[WARNING: MAJOR ‘BREAKING BAD’ SPOILERS AHEAD!]
After five seasons spent surprising audiences with Breaking Bad, creator Vince Gilligan was charged with doing it one last time. Gilligan had to script an ending for the show, batting back the flood of emotions that surely comes when one severs long-lasting relationships that are both creative and personal, while also steering his vision toward a satisfying end.
Did Vince Gilligan succeed? The words “satisfied” and “fitting” have been popping up all over the web and more than 70% of respondents in our poll say that they “Loved” the finale, so the consensus seems to say that he did. But the long road to the end of Breaking Bad surely included a few detours, and in the aftermath of last night’s series finale, Gilligan has opened up about some of the alternative ways that the series could have ended.
Here’s Gilligan in an interview with EW on some of those alternatives and why the Breaking Bad creative team ultimately decided on something somewhat redemptive and very final for Walter White.
“We didn’t feel an absolute need for Walt to expire at the end of the show. Our gut told us it was right. As the writers and I worked through all these different possibilities, it felt right, but I don’t think it was a necessity for us.
“There was a version we kicked around where Walt is the only one who survives, and he’s standing among the wreckage and his whole family is destroyed. That would be a very powerful ending, but very much a kick-in-the-teeth kind of ending for the viewers. We talked about a version where Jesse kills Walt. We talked about a version where Walt more or less gets away with it.
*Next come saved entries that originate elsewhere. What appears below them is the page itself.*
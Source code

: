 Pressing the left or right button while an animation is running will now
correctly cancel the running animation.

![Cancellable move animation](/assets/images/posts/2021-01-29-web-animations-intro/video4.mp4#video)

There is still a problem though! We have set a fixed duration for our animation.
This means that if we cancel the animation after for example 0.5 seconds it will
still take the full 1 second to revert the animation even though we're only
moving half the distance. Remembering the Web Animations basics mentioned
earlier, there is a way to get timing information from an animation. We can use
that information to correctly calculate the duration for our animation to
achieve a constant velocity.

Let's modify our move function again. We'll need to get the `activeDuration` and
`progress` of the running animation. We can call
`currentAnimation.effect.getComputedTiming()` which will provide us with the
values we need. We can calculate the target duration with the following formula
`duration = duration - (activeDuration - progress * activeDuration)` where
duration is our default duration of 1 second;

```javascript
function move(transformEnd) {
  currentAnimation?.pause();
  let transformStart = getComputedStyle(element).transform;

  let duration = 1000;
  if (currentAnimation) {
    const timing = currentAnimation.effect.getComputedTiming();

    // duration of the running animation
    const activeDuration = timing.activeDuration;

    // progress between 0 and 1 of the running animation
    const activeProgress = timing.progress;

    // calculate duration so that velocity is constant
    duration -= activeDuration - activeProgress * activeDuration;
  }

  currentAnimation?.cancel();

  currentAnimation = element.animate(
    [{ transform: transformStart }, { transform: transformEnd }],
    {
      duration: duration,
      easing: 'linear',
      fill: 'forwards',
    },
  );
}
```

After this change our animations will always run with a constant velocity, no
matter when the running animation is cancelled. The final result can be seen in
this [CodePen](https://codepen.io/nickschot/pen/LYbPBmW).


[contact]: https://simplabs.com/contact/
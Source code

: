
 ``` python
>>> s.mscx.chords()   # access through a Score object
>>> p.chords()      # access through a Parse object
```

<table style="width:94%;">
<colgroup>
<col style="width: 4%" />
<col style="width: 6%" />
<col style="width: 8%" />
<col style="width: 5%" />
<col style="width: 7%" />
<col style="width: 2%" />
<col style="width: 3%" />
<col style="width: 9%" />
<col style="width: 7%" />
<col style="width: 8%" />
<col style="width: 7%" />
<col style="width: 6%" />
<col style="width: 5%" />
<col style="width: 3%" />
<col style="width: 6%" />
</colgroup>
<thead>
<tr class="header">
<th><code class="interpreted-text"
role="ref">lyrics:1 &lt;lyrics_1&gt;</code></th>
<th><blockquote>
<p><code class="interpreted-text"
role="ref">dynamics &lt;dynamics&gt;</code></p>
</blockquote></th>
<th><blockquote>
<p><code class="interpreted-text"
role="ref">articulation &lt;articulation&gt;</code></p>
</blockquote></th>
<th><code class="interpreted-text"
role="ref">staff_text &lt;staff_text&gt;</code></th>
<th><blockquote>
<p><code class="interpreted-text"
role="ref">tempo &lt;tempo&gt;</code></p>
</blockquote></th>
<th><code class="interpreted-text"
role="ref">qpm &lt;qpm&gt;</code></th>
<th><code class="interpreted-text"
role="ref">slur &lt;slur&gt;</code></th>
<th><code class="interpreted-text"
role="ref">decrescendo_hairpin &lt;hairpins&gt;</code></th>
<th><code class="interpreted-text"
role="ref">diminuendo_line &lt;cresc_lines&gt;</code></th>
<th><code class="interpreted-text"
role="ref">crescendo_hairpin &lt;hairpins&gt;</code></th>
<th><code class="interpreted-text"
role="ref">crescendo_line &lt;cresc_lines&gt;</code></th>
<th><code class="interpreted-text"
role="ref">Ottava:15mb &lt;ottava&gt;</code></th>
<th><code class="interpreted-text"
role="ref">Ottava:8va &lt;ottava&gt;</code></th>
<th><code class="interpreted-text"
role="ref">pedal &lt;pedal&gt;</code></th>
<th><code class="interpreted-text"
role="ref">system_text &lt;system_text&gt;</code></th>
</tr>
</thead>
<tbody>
“There’s no right or wrong way to do this job – it’s just a matter of: You get as many smart people around you as possible in the writers room, and I was very lucky to have that. And when our gut told us we had it, we wrote it, and I guess our gut told us that it would feel satisfying for Walt to at least begin to make amends for his life and for all the sadness and misery wrought upon his family and his friends.”
When discussing why the writers ultimately decided to free Jesse from murdering his former partner, Gilligan seemed as if he felt genuinely bad for what Aaron Paul’s character had been subjected to over the show’s run.
“We talked about Jesse taking Walt up on his offer to kill him or Walt turning around to find Jesse had a gun on him. We talked about every permutation we could conceive of, and we went the way we went ultimately because the bloodlust had been satiated prior to that moment by seeing Jesse throttle Todd (Jesse Plemons) to death. […] This poor guy has wound up having to kill over and over again. The first time he did it was to save Mr. White as well as himself, and it’s not a natural fit for him, and it’s something that’s stolen a big, important piece of his soul. And we thought to ourselves, ‘You know what? Let it end with Todd. Let that be the last person this kid ever kills. Let him go on from here to have a decent life.’ “
Prior to that, Gilligan talked more about his imagined and somewhat tranquil life for Jesse following his escape, saying:
“We always felt like the viewers desired Jesse to get away. And it’s up to the individual viewer to decide what happens next for Jesse. […] the romantic in me wants to believe that he gets away with it and moves to Alaska and has a peaceful life communing with nature.”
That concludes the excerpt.